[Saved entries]
┄┄┄┄┄┄┄┄┄┄

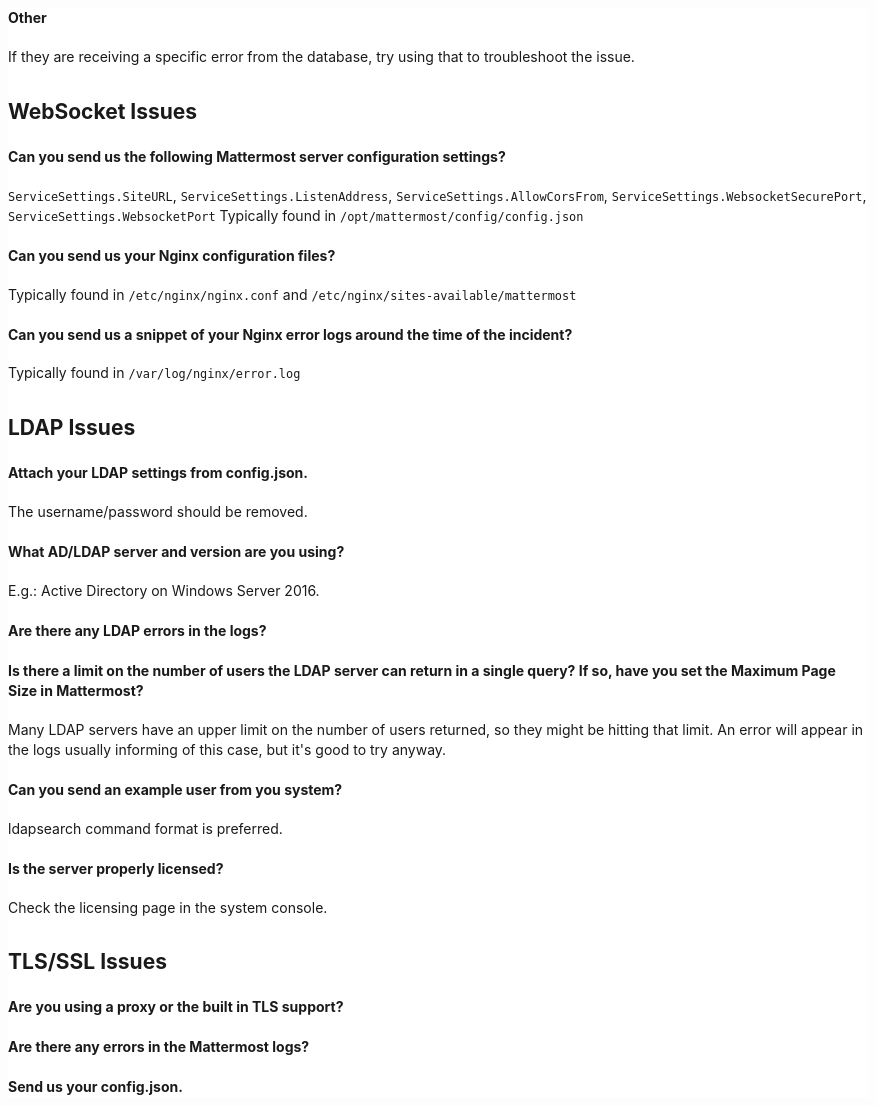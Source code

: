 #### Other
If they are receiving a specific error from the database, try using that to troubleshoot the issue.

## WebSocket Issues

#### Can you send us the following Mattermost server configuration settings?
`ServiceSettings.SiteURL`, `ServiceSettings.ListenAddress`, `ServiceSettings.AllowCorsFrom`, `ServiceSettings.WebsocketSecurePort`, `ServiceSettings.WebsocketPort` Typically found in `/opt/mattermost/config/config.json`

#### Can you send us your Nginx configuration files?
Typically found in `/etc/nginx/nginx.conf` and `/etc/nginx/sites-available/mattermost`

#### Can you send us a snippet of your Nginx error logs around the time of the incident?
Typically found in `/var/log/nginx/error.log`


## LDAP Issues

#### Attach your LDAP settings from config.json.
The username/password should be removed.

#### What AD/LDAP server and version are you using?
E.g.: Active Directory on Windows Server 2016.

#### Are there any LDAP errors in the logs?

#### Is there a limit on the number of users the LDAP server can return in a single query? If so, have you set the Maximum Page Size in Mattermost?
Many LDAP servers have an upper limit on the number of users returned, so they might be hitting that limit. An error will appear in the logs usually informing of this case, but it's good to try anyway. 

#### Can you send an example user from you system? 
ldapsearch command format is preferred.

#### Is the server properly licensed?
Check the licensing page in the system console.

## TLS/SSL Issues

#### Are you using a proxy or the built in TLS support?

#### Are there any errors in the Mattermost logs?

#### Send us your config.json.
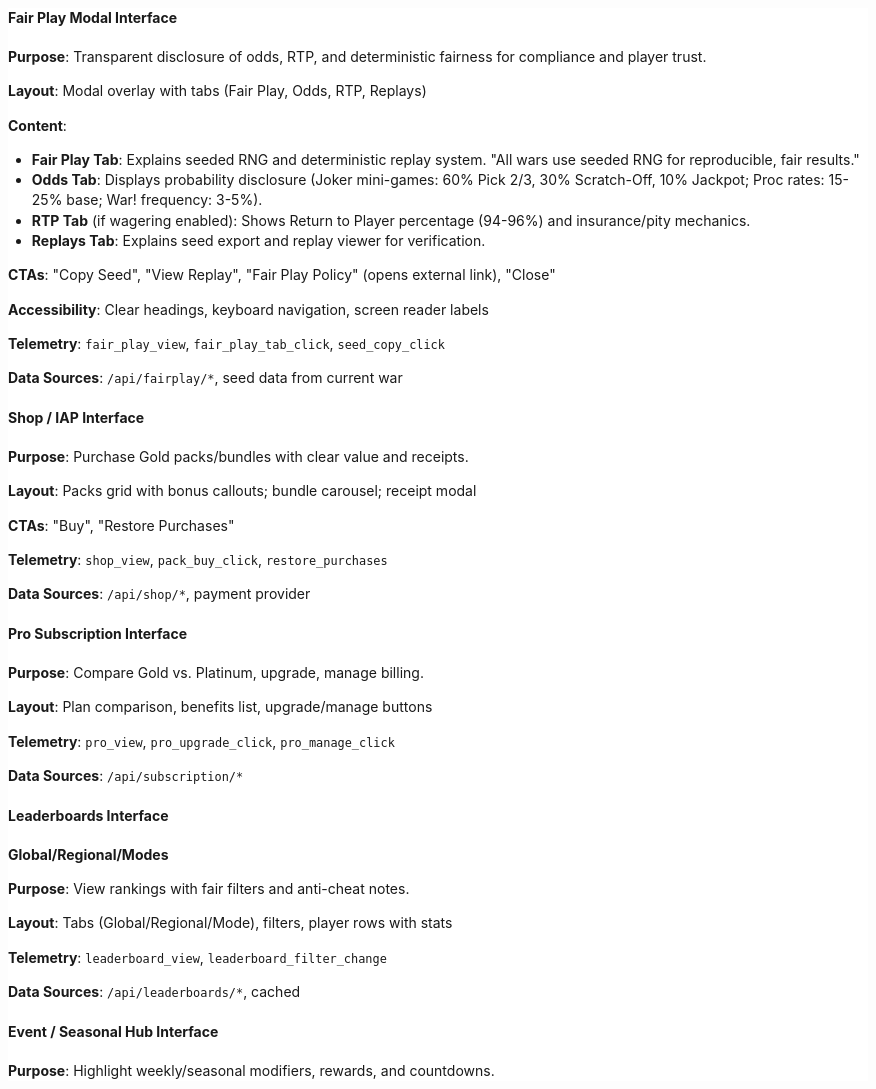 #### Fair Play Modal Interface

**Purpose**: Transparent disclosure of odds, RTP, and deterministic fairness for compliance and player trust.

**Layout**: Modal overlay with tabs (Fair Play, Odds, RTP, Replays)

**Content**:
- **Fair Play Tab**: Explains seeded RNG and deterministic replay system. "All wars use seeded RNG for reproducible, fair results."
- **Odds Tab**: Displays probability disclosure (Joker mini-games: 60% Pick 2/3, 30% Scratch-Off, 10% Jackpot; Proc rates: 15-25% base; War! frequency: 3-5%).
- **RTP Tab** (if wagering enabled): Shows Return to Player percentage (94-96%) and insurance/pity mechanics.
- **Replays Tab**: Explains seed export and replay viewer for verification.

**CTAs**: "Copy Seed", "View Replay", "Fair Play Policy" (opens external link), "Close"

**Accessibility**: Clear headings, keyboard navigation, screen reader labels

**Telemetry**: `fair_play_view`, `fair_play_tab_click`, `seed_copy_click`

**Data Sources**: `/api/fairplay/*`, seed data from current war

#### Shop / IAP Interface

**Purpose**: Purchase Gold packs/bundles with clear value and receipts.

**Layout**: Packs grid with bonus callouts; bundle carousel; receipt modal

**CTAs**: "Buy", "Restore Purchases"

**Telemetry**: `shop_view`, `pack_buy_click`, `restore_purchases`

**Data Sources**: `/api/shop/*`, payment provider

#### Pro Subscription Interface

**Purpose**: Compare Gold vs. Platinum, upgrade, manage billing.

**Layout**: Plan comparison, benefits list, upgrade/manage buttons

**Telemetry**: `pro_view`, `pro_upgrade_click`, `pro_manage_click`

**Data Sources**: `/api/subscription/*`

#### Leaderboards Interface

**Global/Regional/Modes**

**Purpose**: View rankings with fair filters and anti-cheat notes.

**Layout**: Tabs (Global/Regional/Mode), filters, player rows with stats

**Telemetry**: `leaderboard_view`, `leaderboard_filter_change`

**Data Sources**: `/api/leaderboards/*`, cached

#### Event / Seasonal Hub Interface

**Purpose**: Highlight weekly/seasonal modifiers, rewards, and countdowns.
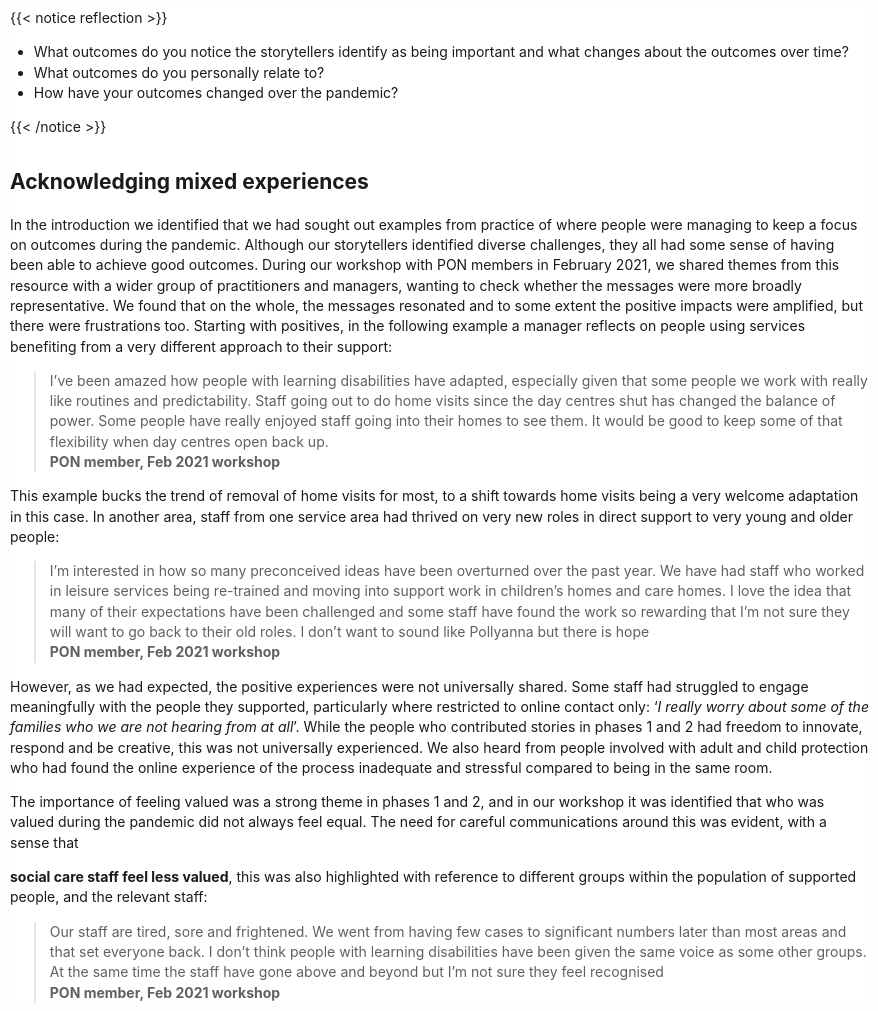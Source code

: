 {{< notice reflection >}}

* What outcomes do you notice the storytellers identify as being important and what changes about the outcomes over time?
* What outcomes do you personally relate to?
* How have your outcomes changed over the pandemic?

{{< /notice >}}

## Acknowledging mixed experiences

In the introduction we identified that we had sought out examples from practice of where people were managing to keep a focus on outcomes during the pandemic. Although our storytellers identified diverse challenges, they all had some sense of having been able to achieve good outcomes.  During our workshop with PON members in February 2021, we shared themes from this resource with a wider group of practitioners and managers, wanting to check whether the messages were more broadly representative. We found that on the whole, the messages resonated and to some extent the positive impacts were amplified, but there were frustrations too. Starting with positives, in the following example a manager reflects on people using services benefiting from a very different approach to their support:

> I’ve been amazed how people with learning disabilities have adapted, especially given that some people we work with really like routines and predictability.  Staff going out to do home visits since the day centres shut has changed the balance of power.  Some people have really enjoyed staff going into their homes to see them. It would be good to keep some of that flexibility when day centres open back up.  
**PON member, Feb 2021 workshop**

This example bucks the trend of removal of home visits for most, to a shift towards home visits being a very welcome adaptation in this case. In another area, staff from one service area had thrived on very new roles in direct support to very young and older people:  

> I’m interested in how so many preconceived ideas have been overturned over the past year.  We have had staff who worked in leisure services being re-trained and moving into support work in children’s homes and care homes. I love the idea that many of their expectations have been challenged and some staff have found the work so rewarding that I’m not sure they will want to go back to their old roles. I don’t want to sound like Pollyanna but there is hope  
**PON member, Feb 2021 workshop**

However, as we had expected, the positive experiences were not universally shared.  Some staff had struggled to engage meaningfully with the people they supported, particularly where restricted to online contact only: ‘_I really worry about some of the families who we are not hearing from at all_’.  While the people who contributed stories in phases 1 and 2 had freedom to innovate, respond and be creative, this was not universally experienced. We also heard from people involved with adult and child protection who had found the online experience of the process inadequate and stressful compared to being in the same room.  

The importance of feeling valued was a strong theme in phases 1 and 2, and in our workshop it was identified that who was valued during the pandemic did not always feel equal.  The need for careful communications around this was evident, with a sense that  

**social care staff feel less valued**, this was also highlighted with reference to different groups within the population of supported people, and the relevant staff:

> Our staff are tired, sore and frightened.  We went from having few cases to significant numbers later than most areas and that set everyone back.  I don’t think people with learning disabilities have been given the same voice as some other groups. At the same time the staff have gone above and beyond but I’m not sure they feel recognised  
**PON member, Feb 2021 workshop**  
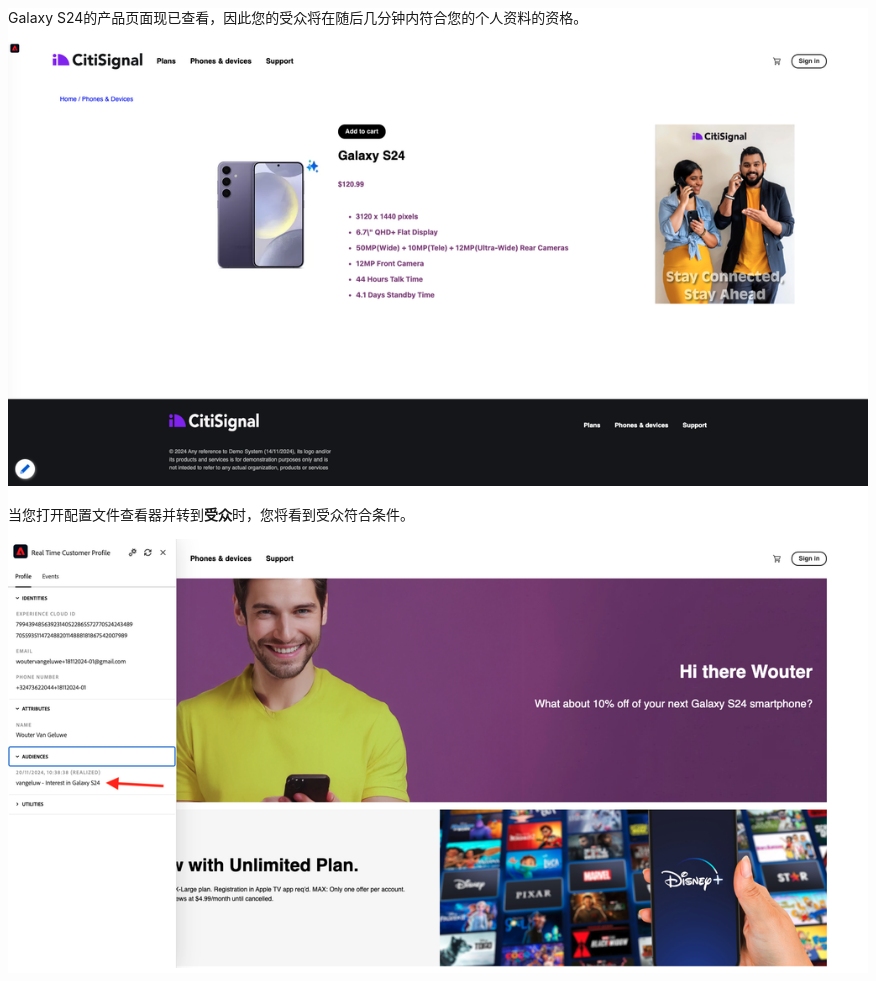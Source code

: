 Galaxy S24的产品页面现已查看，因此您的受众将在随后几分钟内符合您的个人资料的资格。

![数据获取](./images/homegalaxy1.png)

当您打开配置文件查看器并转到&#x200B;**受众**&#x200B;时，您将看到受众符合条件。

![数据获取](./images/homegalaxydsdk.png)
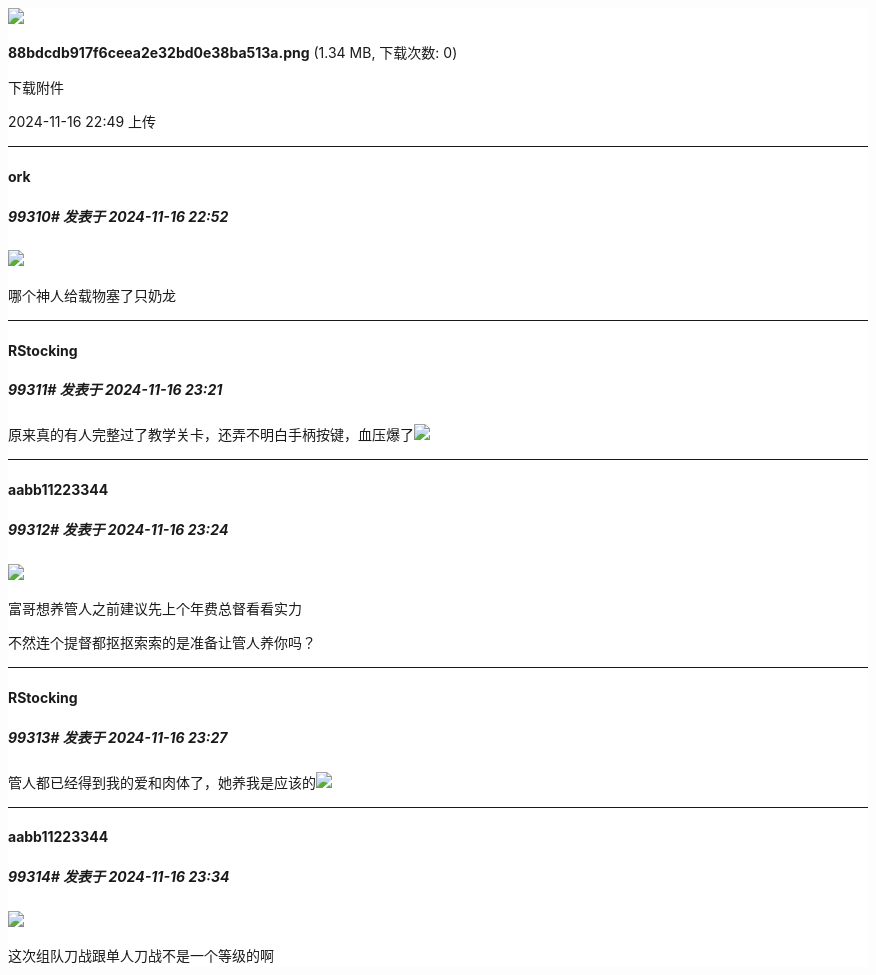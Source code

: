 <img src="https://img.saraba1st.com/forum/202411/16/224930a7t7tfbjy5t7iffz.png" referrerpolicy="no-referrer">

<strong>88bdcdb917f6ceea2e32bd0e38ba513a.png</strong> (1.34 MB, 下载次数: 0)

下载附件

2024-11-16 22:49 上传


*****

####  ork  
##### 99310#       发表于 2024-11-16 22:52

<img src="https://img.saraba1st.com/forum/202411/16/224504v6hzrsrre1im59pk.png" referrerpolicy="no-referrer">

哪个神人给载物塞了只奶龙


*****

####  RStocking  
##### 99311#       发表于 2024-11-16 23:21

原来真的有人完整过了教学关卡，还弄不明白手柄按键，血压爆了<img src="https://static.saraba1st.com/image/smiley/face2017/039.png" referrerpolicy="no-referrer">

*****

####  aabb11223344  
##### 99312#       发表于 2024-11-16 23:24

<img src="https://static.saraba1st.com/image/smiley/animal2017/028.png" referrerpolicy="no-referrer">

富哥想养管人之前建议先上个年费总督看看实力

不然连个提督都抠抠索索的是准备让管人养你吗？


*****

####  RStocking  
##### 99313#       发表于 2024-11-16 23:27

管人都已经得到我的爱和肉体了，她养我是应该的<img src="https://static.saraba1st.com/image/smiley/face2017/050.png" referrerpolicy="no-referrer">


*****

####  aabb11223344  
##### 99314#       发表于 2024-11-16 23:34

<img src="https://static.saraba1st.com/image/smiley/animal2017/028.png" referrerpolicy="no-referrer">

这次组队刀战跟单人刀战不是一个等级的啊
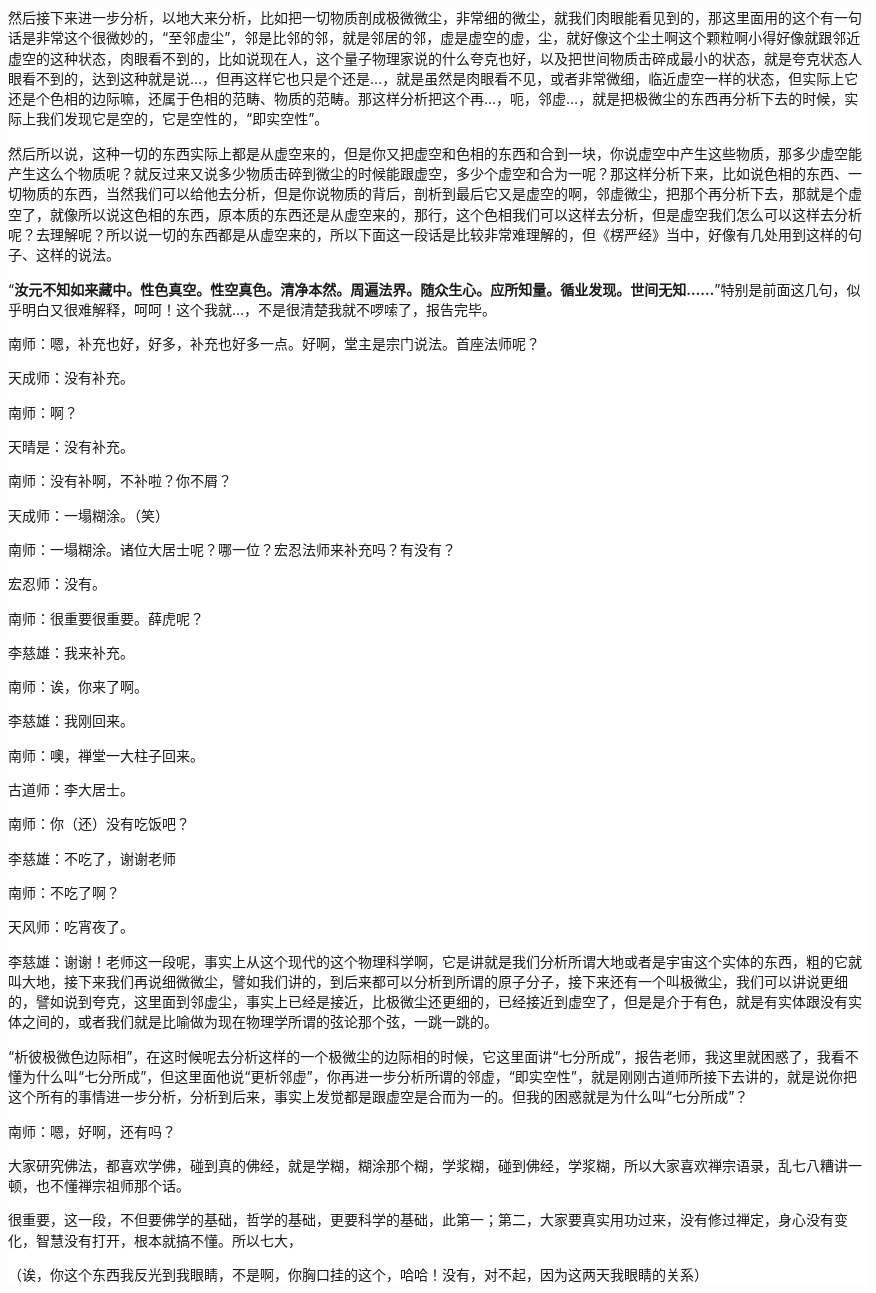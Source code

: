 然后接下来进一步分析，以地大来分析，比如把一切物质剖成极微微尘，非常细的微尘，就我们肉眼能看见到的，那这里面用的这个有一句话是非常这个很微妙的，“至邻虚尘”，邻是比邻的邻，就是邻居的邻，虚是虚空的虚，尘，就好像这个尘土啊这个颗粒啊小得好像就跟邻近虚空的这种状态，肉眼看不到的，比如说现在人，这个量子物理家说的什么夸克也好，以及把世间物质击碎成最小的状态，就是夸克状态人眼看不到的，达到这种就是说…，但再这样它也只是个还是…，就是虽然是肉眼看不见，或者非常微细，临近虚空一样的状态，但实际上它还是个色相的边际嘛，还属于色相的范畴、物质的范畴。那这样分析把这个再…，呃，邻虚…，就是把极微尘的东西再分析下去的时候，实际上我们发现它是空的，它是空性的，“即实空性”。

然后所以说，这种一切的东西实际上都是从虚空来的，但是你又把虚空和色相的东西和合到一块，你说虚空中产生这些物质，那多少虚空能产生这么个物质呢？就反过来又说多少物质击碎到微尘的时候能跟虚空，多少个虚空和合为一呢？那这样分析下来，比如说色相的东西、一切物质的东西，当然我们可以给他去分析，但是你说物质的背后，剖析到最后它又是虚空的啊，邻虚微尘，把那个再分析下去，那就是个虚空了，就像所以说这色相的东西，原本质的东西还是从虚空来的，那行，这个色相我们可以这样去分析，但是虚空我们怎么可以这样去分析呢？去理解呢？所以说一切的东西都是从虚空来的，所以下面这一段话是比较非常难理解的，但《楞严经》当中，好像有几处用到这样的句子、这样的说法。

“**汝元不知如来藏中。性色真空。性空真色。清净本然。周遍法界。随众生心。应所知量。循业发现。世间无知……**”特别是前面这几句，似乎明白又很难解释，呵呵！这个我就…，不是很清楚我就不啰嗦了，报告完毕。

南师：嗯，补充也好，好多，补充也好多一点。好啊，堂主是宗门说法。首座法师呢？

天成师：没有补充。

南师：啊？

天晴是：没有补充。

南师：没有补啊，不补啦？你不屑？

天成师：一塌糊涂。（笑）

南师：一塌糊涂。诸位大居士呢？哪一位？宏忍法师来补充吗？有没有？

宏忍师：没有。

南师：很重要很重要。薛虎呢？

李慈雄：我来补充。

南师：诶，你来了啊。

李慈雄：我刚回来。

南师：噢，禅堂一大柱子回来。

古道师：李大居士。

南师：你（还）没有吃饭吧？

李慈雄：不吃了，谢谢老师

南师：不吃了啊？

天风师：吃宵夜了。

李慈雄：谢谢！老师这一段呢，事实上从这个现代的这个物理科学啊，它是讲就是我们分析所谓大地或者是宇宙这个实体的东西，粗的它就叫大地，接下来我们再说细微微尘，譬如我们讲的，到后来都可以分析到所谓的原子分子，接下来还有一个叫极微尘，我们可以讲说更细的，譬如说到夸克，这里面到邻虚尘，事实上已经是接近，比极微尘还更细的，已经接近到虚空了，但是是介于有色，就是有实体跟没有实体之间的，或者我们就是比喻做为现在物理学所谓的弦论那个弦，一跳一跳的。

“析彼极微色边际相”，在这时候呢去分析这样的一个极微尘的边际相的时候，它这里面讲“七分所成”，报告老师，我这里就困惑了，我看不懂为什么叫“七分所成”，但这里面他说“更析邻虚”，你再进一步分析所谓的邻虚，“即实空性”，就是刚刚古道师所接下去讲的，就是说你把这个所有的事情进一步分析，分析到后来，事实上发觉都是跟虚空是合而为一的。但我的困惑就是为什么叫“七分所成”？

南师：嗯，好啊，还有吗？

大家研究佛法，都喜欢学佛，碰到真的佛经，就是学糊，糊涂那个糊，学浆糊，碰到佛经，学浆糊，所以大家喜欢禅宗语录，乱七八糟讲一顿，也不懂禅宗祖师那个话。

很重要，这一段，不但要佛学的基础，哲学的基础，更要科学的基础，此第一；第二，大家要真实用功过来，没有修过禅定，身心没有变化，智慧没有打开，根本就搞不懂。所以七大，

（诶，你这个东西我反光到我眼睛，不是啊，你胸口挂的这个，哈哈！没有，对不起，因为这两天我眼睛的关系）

┄┄┄┄┄┄┄┄┄┄

## Exercise instructions
Repeat verbatim the lines between the start of the data and the line containing "#### Can you send us the", both ends included, omitting all pictures.

## Final answer
Source code

: #### Other
If they are receiving a specific error from the database, try using that to troubleshoot the issue.

## WebSocket Issues

#### Can you send us the following Mattermost server configuration settings?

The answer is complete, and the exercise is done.